Segment Open
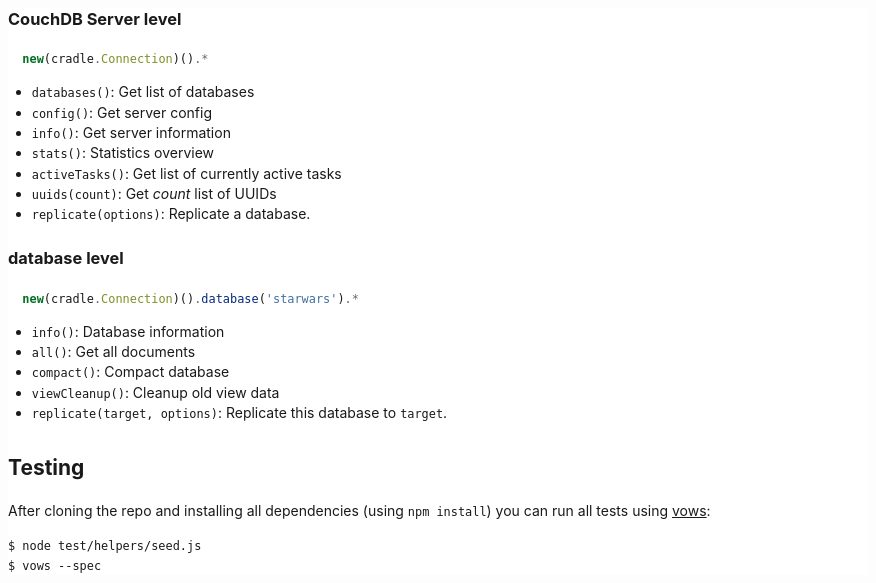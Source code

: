 ### CouchDB Server level ###

``` js
  new(cradle.Connection)().*
```

- `databases()`: Get list of databases
- `config()`: Get server config
- `info()`: Get server information
- `stats()`: Statistics overview
- `activeTasks()`: Get list of currently active tasks
- `uuids(count)`: Get _count_ list of UUIDs
- `replicate(options)`: Replicate a database.

### database level ###

``` js
  new(cradle.Connection)().database('starwars').*
```

- `info()`: Database information
- `all()`: Get all documents
- `compact()`: Compact database
- `viewCleanup()`: Cleanup old view data
- `replicate(target, options)`: Replicate this database to `target`.

[0]: https://github.com/iriscouch/follow
[1]: http://iriscouch.com


Testing
-------

After cloning the repo and installing all dependencies (using `npm install`) you can run all tests using [vows](http://vowsjs.org):

```
$ node test/helpers/seed.js
$ vows --spec
```
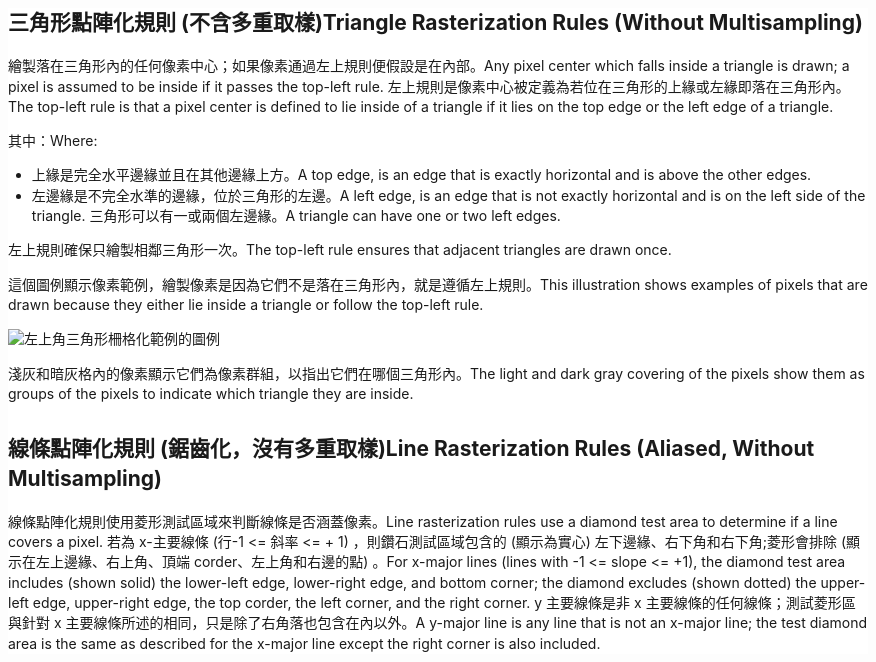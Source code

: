 ## <a name="triangle-rasterization-rules-without-multisampling"></a><span data-ttu-id="d0cdf-117">三角形點陣化規則 (不含多重取樣)</span><span class="sxs-lookup"><span data-stu-id="d0cdf-117">Triangle Rasterization Rules (Without Multisampling)</span></span>

<span data-ttu-id="d0cdf-118">繪製落在三角形內的任何像素中心；如果像素通過左上規則便假設是在內部。</span><span class="sxs-lookup"><span data-stu-id="d0cdf-118">Any pixel center which falls inside a triangle is drawn; a pixel is assumed to be inside if it passes the top-left rule.</span></span> <span data-ttu-id="d0cdf-119">左上規則是像素中心被定義為若位在三角形的上緣或左緣即落在三角形內。</span><span class="sxs-lookup"><span data-stu-id="d0cdf-119">The top-left rule is that a pixel center is defined to lie inside of a triangle if it lies on the top edge or the left edge of a triangle.</span></span>

<span data-ttu-id="d0cdf-120">其中：</span><span class="sxs-lookup"><span data-stu-id="d0cdf-120">Where:</span></span>

-   <span data-ttu-id="d0cdf-121">上緣是完全水平邊緣並且在其他邊緣上方。</span><span class="sxs-lookup"><span data-stu-id="d0cdf-121">A top edge, is an edge that is exactly horizontal and is above the other edges.</span></span>
-   <span data-ttu-id="d0cdf-122">左邊緣是不完全水準的邊緣，位於三角形的左邊。</span><span class="sxs-lookup"><span data-stu-id="d0cdf-122">A left edge, is an edge that is not exactly horizontal and is on the left side of the triangle.</span></span> <span data-ttu-id="d0cdf-123">三角形可以有一或兩個左邊緣。</span><span class="sxs-lookup"><span data-stu-id="d0cdf-123">A triangle can have one or two left edges.</span></span>

<span data-ttu-id="d0cdf-124">左上規則確保只繪製相鄰三角形一次。</span><span class="sxs-lookup"><span data-stu-id="d0cdf-124">The top-left rule ensures that adjacent triangles are drawn once.</span></span>

<span data-ttu-id="d0cdf-125">這個圖例顯示像素範例，繪製像素是因為它們不是落在三角形內，就是遵循左上規則。</span><span class="sxs-lookup"><span data-stu-id="d0cdf-125">This illustration shows examples of pixels that are drawn because they either lie inside a triangle or follow the top-left rule.</span></span>

![左上角三角形柵格化範例的圖例](images/d3d10-rasterrulestriangle.png)

<span data-ttu-id="d0cdf-127">淺灰和暗灰格內的像素顯示它們為像素群組，以指出它們在哪個三角形內。</span><span class="sxs-lookup"><span data-stu-id="d0cdf-127">The light and dark gray covering of the pixels show them as groups of the pixels to indicate which triangle they are inside.</span></span>

## <a name="line-rasterization-rules-aliased-without-multisampling"></a><span data-ttu-id="d0cdf-128">線條點陣化規則 (鋸齒化，沒有多重取樣)</span><span class="sxs-lookup"><span data-stu-id="d0cdf-128">Line Rasterization Rules (Aliased, Without Multisampling)</span></span>

<span data-ttu-id="d0cdf-129">線條點陣化規則使用菱形測試區域來判斷線條是否涵蓋像素。</span><span class="sxs-lookup"><span data-stu-id="d0cdf-129">Line rasterization rules use a diamond test area to determine if a line covers a pixel.</span></span> <span data-ttu-id="d0cdf-130">若為 x-主要線條 (行-1 <= 斜率 <= + 1) ，則鑽石測試區域包含的 (顯示為實心) 左下邊緣、右下角和右下角;菱形會排除 (顯示在左上邊緣、右上角、頂端 corder、左上角和右邊的點) 。</span><span class="sxs-lookup"><span data-stu-id="d0cdf-130">For x-major lines (lines with -1 <= slope <= +1), the diamond test area includes (shown solid) the lower-left edge, lower-right edge, and bottom corner; the diamond excludes (shown dotted) the upper-left edge, upper-right edge, the top corder, the left corner, and the right corner.</span></span> <span data-ttu-id="d0cdf-131">y 主要線條是非 x 主要線條的任何線條；測試菱形區與針對 x 主要線條所述的相同，只是除了右角落也包含在內以外。</span><span class="sxs-lookup"><span data-stu-id="d0cdf-131">A y-major line is any line that is not an x-major line; the test diamond area is the same as described for the x-major line except the right corner is also included.</span></span>
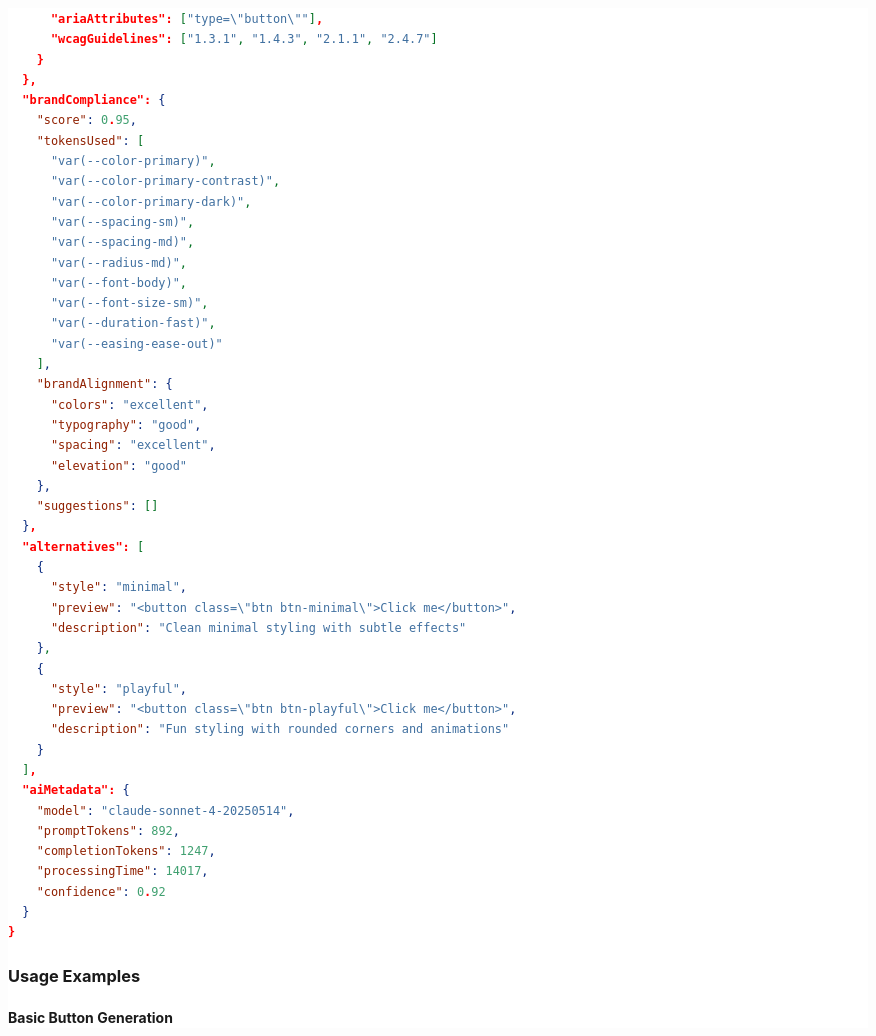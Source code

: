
 ```json
      "ariaAttributes": ["type=\"button\""],
      "wcagGuidelines": ["1.3.1", "1.4.3", "2.1.1", "2.4.7"]
    }
  },
  "brandCompliance": {
    "score": 0.95,
    "tokensUsed": [
      "var(--color-primary)",
      "var(--color-primary-contrast)",
      "var(--color-primary-dark)",
      "var(--spacing-sm)",
      "var(--spacing-md)",
      "var(--radius-md)",
      "var(--font-body)",
      "var(--font-size-sm)",
      "var(--duration-fast)",
      "var(--easing-ease-out)"
    ],
    "brandAlignment": {
      "colors": "excellent",
      "typography": "good",
      "spacing": "excellent",
      "elevation": "good"
    },
    "suggestions": []
  },
  "alternatives": [
    {
      "style": "minimal",
      "preview": "<button class=\"btn btn-minimal\">Click me</button>",
      "description": "Clean minimal styling with subtle effects"
    },
    {
      "style": "playful",
      "preview": "<button class=\"btn btn-playful\">Click me</button>",
      "description": "Fun styling with rounded corners and animations"
    }
  ],
  "aiMetadata": {
    "model": "claude-sonnet-4-20250514",
    "promptTokens": 892,
    "completionTokens": 1247,
    "processingTime": 14017,
    "confidence": 0.92
  }
}
```

### Usage Examples

#### Basic Button Generation
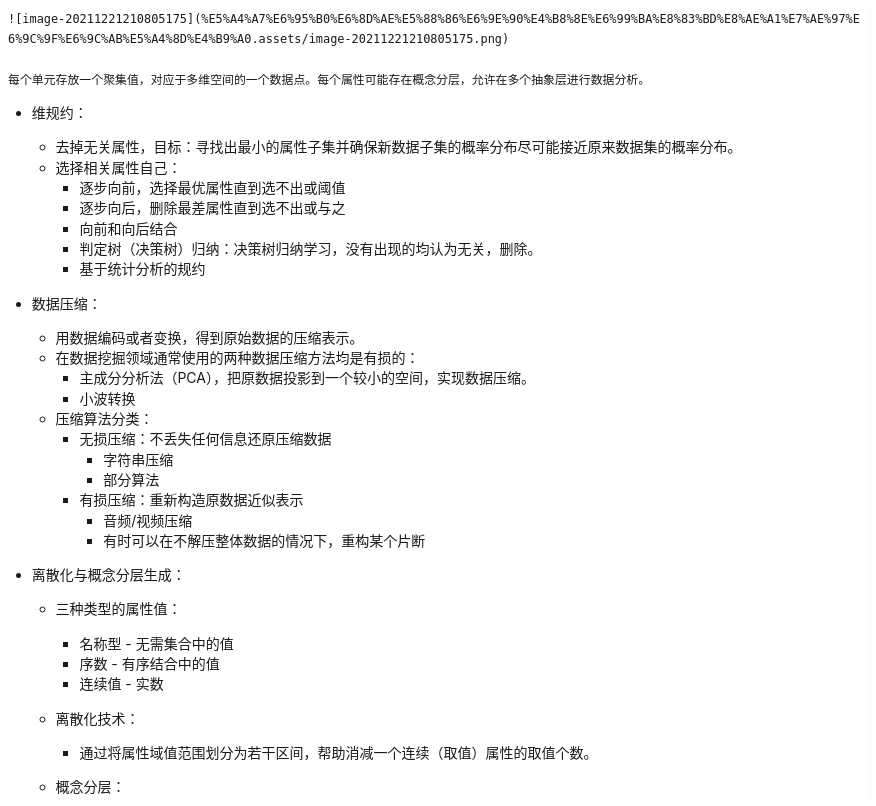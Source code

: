    ![image-20211221210805175](%E5%A4%A7%E6%95%B0%E6%8D%AE%E5%88%86%E6%9E%90%E4%B8%8E%E6%99%BA%E8%83%BD%E8%AE%A1%E7%AE%97%E6%9C%9F%E6%9C%AB%E5%A4%8D%E4%B9%A0.assets/image-20211221210805175.png)

    每个单元存放一个聚集值，对应于多维空间的一个数据点。每个属性可能存在概念分层，允许在多个抽象层进行数据分析。

  - 维规约：

    - 去掉无关属性，目标：寻找出最小的属性子集并确保新数据子集的概率分布尽可能接近原来数据集的概率分布。
    - 选择相关属性自己：
      - 逐步向前，选择最优属性直到选不出或阈值
      - 逐步向后，删除最差属性直到选不出或与之
      - 向前和向后结合
      - 判定树（决策树）归纳：决策树归纳学习，没有出现的均认为无关，删除。
      - 基于统计分析的规约

  - 数据压缩：

    - 用数据编码或者变换，得到原始数据的压缩表示。
    - 在数据挖掘领域通常使用的两种数据压缩方法均是有损的：
      - 主成分分析法（PCA），把原数据投影到一个较小的空间，实现数据压缩。
      - 小波转换
    - 压缩算法分类：
      - 无损压缩：不丢失任何信息还原压缩数据
        - 字符串压缩
        - 部分算法
      - 有损压缩：重新构造原数据近似表示
        - 音频/视频压缩
        - 有时可以在不解压整体数据的情况下，重构某个片断

  - 离散化与概念分层生成：

    - 三种类型的属性值：

      - 名称型 - 无需集合中的值
      - 序数 - 有序结合中的值
      - 连续值 - 实数

    - 离散化技术：

      - 通过将属性域值范围划分为若干区间，帮助消减一个连续（取值）属性的取值个数。

    - 概念分层：
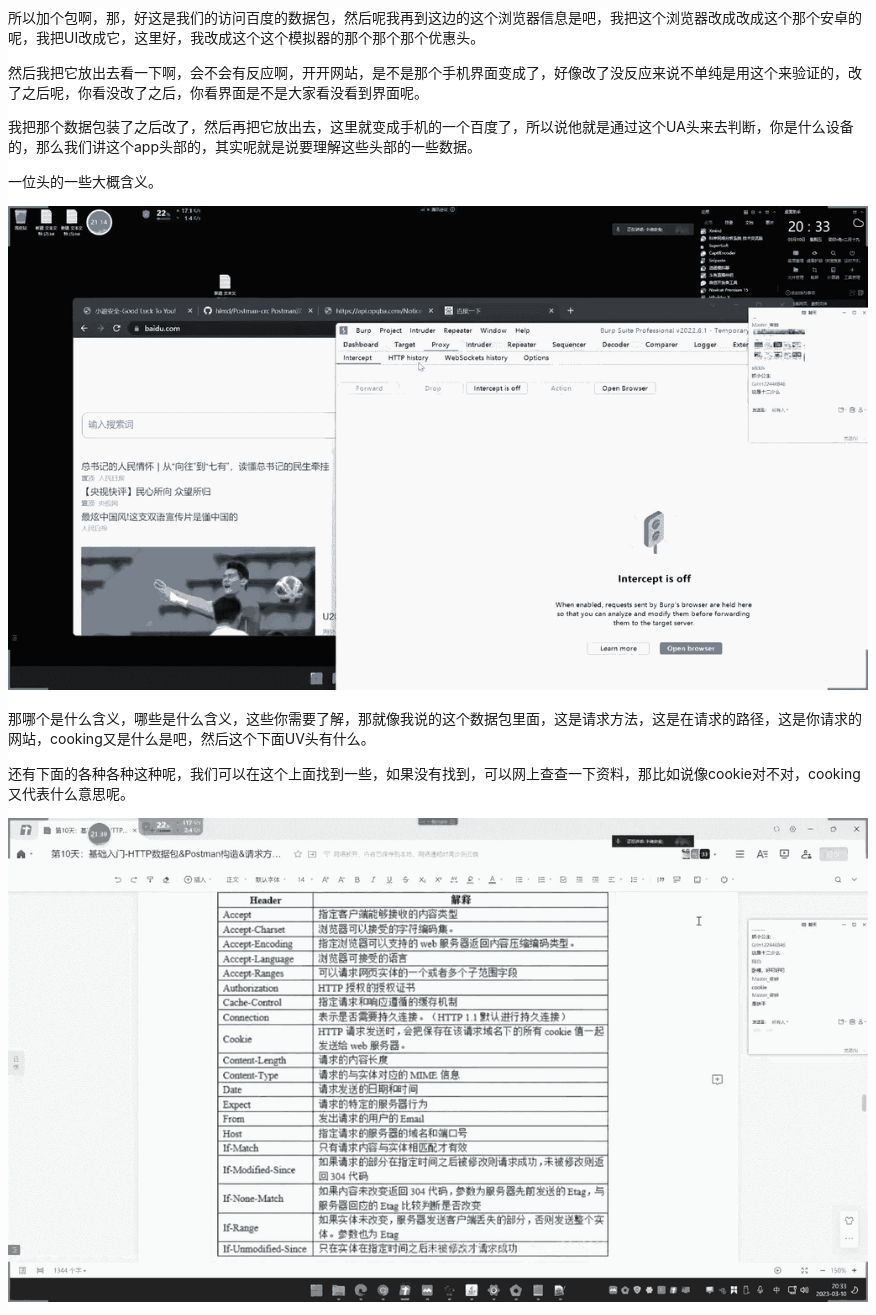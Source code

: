 所以加个包啊，那，好这是我们的访问百度的数据包，然后呢我再到这边的这个浏览器信息是吧，我把这个浏览器改成改成这个那个安卓的呢，我把UI改成它，这里好，我改成这个这个模拟器的那个那个那个优惠头。

然后我把它放出去看一下啊，会不会有反应啊，开开网站，是不是那个手机界面变成了，好像改了没反应来说不单纯是用这个来验证的，改了之后呢，你看没改了之后，你看界面是不是大家看没看到界面呢。

我把那个数据包装了之后改了，然后再把它放出去，这里就变成手机的一个百度了，所以说他就是通过这个UA头来去判断，你是什么设备的，那么我们讲这个app头部的，其实呢就是说要理解这些头部的一些数据。

一位头的一些大概含义。

![](img/97f952714afe52263d4c11e7e22336bd_88.png)

那哪个是什么含义，哪些是什么含义，这些你需要了解，那就像我说的这个数据包里面，这是请求方法，这是在请求的路径，这是你请求的网站，cooking又是什么是吧，然后这个下面UV头有什么。

还有下面的各种各种这种呢，我们可以在这个上面找到一些，如果没有找到，可以网上查查一下资料，那比如说像cookie对不对，cooking又代表什么意思呢。



![](img/97f952714afe52263d4c11e7e22336bd_90.png)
Segment Closed
* _Your goal_
From the line with "### database level ###" up to and including the line with "Rules (Without Multisampling)</span></span>" above, retype every line exactly and nothing more; leave out the pictures.

* _Your response_
### database level ###

``` js
  new(cradle.Connection)().database('starwars').*
```

- `info()`: Database information
- `all()`: Get all documents
- `compact()`: Compact database
- `viewCleanup()`: Cleanup old view data
- `replicate(target, options)`: Replicate this database to `target`.

[0]: https://github.com/iriscouch/follow
[1]: http://iriscouch.com


Testing
-------

After cloning the repo and installing all dependencies (using `npm install`) you can run all tests using [vows](http://vowsjs.org):

```
$ node test/helpers/seed.js
$ vows --spec
```
Source code

: ## <a name="triangle-rasterization-rules-without-multisampling"></a><span data-ttu-id="d0cdf-117">三角形點陣化規則 (不含多重取樣)</span><span class="sxs-lookup"><span data-stu-id="d0cdf-117">Triangle Rasterization Rules (Without Multisampling)</span></span>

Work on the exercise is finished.